_Directions for this task_:
Your reply must be the number of lines in the entries that hold the word "development", and nothing else.

_Data to examine_:

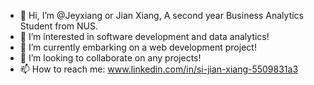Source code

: - 👋 Hi, I’m @Jeyxiang or Jian Xiang, A second year Business Analytics Student from NUS.
- 👀 I’m interested in software development and data analytics!
- 🌱 I’m currently embarking on a web development project!
- 💞️ I’m looking to collaborate on any projects!
- 📫 How to reach me: www.linkedin.com/in/si-jian-xiang-5509831a3 

<!---
Jeyxiang/Jeyxiang is a ✨ special ✨ repository because its `README.md` (this file) appears on your GitHub profile.
You can click the Preview link to take a look at your changes.
--->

_Solved exercise_:
2